Detection depending on the scenario:
Controlled environment: we may consider it as the most straightforward case. The input images are taken in a controlled environment with same lighting, background etc.
Color images: skin color can be used to detect faces. This can be hard because different lighting can change the color of the skin. Human skin color varies from white to black. Even so, there are many attempts of building FR systems based on this
Images in motion: if using real time video as input, it gives us the opportunity to use motion for face detection. Also this gives us the opportunity to use a different approach: eye blink detection, that has many uses aside from face detection
Detection methods divided into categories:
One well-accepted classification was presented by Yan, Kriegman and Ahaja[3]. The methods are divided into four categories, but these categories may overleap. Because of this an algorithm can belong to two or more categories:
Knowledge-based methods: rule-based methods that encode our knowledge of human faces.
Feature-invariant methods: it tries to find invariant features of a face. These features do not depend on the angle or position of the face.
Template matching: it compares the input image with stored patterns of face features.
Appearance-based methods: it is a template matching based method, that’s pattern database is learned from a set of learning images.

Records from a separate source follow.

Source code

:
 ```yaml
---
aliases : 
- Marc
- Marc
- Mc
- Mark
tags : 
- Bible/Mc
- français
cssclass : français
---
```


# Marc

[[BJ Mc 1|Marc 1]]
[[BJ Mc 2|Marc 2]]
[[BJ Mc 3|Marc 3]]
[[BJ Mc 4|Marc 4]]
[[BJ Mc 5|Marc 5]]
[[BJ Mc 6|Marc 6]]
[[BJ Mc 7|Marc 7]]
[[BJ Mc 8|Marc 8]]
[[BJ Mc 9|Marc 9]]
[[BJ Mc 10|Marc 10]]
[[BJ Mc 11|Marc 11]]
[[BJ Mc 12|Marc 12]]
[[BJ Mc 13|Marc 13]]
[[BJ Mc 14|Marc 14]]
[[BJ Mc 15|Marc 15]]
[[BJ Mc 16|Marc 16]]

By examining these methods more in detail we can clearly see the advantages and disadvantages that they offer. By knowing these we can objectively decide which is the one best suitable for our systems needs, by this maximizing its performance and speed.

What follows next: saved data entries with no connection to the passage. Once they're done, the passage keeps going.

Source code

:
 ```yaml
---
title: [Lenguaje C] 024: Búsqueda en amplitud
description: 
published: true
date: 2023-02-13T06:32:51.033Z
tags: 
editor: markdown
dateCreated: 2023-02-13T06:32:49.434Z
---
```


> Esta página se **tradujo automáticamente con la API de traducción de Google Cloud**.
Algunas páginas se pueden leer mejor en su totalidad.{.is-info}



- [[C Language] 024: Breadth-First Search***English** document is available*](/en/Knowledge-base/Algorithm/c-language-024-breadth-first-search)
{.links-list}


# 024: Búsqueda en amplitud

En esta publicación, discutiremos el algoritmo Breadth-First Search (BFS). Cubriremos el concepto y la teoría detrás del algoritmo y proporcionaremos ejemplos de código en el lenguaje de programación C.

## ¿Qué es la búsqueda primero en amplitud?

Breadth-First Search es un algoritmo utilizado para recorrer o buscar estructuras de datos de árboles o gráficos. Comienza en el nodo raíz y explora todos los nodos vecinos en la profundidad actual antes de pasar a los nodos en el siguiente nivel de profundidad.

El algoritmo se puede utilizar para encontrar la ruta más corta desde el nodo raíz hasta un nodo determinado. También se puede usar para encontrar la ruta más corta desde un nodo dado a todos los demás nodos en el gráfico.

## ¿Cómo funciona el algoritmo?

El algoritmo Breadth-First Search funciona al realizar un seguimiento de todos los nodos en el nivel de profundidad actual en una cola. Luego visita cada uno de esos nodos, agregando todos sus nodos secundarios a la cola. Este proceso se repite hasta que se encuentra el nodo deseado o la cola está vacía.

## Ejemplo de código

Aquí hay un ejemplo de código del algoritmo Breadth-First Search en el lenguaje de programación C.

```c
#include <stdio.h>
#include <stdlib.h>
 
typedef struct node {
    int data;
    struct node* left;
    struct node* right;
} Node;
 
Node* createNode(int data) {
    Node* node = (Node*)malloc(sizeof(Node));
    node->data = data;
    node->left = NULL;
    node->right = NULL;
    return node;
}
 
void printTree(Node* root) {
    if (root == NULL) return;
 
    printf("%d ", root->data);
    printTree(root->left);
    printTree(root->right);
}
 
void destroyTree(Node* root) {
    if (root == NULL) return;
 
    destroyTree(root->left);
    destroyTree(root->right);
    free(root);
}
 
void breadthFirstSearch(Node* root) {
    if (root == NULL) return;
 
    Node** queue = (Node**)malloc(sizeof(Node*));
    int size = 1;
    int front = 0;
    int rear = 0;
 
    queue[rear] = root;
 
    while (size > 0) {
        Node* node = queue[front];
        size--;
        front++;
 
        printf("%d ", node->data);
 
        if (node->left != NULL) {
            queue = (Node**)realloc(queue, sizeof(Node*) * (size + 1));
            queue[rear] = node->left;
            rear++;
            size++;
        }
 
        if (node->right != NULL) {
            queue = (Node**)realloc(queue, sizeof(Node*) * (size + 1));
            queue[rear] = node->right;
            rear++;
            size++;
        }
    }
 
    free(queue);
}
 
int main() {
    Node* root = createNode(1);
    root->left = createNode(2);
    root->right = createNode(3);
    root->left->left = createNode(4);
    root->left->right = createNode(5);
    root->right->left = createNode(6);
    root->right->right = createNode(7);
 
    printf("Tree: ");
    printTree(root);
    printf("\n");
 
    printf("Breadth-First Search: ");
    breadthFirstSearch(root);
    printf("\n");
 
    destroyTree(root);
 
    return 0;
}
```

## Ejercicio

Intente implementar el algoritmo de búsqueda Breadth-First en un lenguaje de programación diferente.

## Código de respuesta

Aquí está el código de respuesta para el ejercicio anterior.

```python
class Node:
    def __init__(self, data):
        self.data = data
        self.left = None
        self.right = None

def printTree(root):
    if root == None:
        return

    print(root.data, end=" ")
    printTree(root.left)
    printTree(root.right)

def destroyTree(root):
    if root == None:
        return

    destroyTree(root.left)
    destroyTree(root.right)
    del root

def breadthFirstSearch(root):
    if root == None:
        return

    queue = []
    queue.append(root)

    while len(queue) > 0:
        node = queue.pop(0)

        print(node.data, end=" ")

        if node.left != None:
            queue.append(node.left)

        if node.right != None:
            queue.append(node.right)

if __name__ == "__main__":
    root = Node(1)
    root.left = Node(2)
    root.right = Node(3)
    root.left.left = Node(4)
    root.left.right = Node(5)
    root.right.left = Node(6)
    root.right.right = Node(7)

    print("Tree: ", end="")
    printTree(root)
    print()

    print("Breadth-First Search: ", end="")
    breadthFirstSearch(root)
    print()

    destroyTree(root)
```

b.1 Knowledge-based method:
These are rules-based methods. They try to translate the knowledge that we have about faces into rules like: the face has two symmetrical eyes, and the eye area is darker than the chin. These methods are not the most reliable. It can give false positives if the rules are too general and false positives if the rules are too detailed. Because of this, this approach is very limited, it is unable to find faces in complex images.

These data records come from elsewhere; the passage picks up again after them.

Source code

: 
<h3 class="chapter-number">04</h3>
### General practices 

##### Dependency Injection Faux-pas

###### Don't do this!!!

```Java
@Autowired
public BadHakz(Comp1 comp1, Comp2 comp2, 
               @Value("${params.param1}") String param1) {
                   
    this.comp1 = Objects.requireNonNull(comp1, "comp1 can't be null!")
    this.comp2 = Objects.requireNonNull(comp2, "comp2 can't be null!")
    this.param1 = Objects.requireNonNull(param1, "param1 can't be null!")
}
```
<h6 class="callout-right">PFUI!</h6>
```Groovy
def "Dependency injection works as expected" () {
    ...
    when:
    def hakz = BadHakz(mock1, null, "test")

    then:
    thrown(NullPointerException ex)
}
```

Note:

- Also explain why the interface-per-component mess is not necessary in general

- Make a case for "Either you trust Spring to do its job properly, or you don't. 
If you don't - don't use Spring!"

Han, Liao, Yu and Chen in 1997 tried to find a new approach[11]. This involved finding invariant features to use in face detection. The method consists of several steps. First, we try to find the eye-analogue pixels, so it removes unwanted pixels from the image. Each eye-analogue segment is considered the candidate of the eyes. A set of rules determines the potential pair of eyes. After the face area is calculated as a rectangle. The faces are normalized to a fixed size and orientation. Finally a cost function is applied to make the final selection. This method was 94% efficient even in pictures with many faces. But there are problems when the person was wearing glasses. To overcome this, there are algorithms that detect face like textures or the color of human skin. We can use the RGB and HSV together to detect faces. The authors use the following parameters:
0.4≤r≤0.6, 0.22≤g≤0.33, r>g>(1 − r)/2
0≤H≤0.2, 0.3≤S≤0.7, 0.22≤V≤0.8
Formula [1]
Both of these conditions can be and are used to detect skin color pixels. We should mention that these alone are not enough to build a good face detection algorithm because skin color can change in different light conditions. Therefore they need to be used alongside other methods.
b.2 Template matching:
These methods try to define a face as a function. A face can be divided into smaller parts like eyes, face contour, nose and mouth. Unfortunately these methods are limited to faces that are frontal and unoccluded. Some templates might use the relation between face regions in terms of brightness and darkness, these are after compared to the input images to detect faces. This approach is fairly easy to implement but it is unfortunately inadequate for face detection. It is not capable of doing a precise detection if we have variations in pose, scale and shape.
b.3Appearance-based methods:
Templates are learned from examples in the images. Generally they are based on statistical analysis and machine learning. Sometimes they define discriminant functions between face and non-face. The most relevant tools are presented here:
Eigenface-based: it is used to efficiently represent faces in Principal Component Analysis. It was developed by Kirby and Sirovich[12] and its goal is to represent faces as a coordinate system. They referred as eigenpictures to the vectors that made up this coordinate system.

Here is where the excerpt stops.